What to work on :: Output the full set of records exactly.

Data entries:
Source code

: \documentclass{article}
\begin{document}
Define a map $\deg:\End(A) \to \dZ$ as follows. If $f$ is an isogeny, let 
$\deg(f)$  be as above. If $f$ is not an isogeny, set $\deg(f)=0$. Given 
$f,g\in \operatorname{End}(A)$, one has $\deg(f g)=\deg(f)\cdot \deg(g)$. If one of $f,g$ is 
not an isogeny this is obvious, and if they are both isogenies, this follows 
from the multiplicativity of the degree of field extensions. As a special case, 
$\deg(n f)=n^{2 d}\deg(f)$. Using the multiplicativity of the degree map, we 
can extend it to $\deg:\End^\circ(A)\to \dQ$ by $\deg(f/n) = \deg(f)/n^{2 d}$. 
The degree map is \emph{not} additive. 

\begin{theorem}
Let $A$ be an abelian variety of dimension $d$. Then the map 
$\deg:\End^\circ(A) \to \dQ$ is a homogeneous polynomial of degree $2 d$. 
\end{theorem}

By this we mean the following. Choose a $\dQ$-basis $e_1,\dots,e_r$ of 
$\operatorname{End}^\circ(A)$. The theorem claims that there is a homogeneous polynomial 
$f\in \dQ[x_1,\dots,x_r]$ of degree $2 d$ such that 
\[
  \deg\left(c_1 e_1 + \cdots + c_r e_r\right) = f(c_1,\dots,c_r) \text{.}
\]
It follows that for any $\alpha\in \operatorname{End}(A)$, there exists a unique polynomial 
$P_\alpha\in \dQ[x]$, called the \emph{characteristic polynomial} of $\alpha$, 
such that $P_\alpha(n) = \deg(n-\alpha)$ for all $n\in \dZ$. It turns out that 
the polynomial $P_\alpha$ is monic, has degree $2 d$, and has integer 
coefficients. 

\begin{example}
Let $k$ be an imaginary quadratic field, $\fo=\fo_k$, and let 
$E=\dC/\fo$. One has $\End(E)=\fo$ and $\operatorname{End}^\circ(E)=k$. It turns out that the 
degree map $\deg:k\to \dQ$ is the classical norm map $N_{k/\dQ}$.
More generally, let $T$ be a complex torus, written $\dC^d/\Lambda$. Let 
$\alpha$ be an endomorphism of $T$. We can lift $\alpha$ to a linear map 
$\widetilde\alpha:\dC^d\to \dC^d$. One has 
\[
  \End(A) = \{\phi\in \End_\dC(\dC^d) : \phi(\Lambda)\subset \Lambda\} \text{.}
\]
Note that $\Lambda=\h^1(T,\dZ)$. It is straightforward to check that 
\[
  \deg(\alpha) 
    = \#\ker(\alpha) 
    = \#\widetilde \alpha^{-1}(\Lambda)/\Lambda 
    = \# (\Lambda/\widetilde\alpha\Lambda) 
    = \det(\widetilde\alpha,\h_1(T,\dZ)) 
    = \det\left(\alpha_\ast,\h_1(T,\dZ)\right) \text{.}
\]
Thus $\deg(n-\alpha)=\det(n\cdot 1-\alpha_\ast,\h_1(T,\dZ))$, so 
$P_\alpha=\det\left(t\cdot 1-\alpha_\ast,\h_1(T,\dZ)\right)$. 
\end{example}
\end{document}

Answer below ::
Source code

: \documentclass{article}
\begin{document}
Define a map $\deg:\End(A) \to \dZ$ as follows. If $f$ is an isogeny, let 
$\deg(f)$  be as above. If $f$ is not an isogeny, set $\deg(f)=0$. Given 
$f,g\in \operatorname{End}(A)$, one has $\deg(f g)=\deg(f)\cdot \deg(g)$. If one of $f,g$ is 
not an isogeny this is obvious, and if they are both isogenies, this follows 
from the multiplicativity of the degree of field extensions. As a special case, 
$\deg(n f)=n^{2 d}\deg(f)$. Using the multiplicativity of the degree map, we 
can extend it to $\deg:\End^\circ(A)\to \dQ$ by $\deg(f/n) = \deg(f)/n^{2 d}$. 
The degree map is \emph{not} additive. 

\begin{theorem}
Let $A$ be an abelian variety of dimension $d$. Then the map 
$\deg:\End^\circ(A) \to \dQ$ is a homogeneous polynomial of degree $2 d$. 
\end{theorem}

By this we mean the following. Choose a $\dQ$-basis $e_1,\dots,e_r$ of 
$\operatorname{End}^\circ(A)$. The theorem claims that there is a homogeneous polynomial 
$f\in \dQ[x_1,\dots,x_r]$ of degree $2 d$ such that 
\[
  \deg\left(c_1 e_1 + \cdots + c_r e_r\right) = f(c_1,\dots,c_r) \text{.}
\]
It follows that for any $\alpha\in \operatorname{End}(A)$, there exists a unique polynomial 
$P_\alpha\in \dQ[x]$, called the \emph{characteristic polynomial} of $\alpha$, 
such that $P_\alpha(n) = \deg(n-\alpha)$ for all $n\in \dZ$. It turns out that 
the polynomial $P_\alpha$ is monic, has degree $2 d$, and has integer 
coefficients. 

\begin{example}
Let $k$ be an imaginary quadratic field, $\fo=\fo_k$, and let 
$E=\dC/\fo$. One has $\End(E)=\fo$ and $\operatorname{End}^\circ(E)=k$. It turns out that the 
degree map $\deg:k\to \dQ$ is the classical norm map $N_{k/\dQ}$.
More generally, let $T$ be a complex torus, written $\dC^d/\Lambda$. Let 
$\alpha$ be an endomorphism of $T$. We can lift $\alpha$ to a linear map 
$\widetilde\alpha:\dC^d\to \dC^d$. One has 
\[
  \End(A) = \{\phi\in \End_\dC(\dC^d) : \phi(\Lambda)\subset \Lambda\} \text{.}
\]
Note that $\Lambda=\h^1(T,\dZ)$. It is straightforward to check that 
\[
  \deg(\alpha) 
    = \#\ker(\alpha) 
    = \#\widetilde \alpha^{-1}(\Lambda)/\Lambda 
    = \# (\Lambda/\widetilde\alpha\Lambda) 
    = \det(\widetilde\alpha,\h_1(T,\dZ)) 
    = \det\left(\alpha_\ast,\h_1(T,\dZ)\right) \text{.}
\]
Thus $\deg(n-\alpha)=\det(n\cdot 1-\alpha_\ast,\h_1(T,\dZ))$, so 
$P_\alpha=\det\left(t\cdot 1-\alpha_\ast,\h_1(T,\dZ)\right)$. 
\end{example}
\end{document}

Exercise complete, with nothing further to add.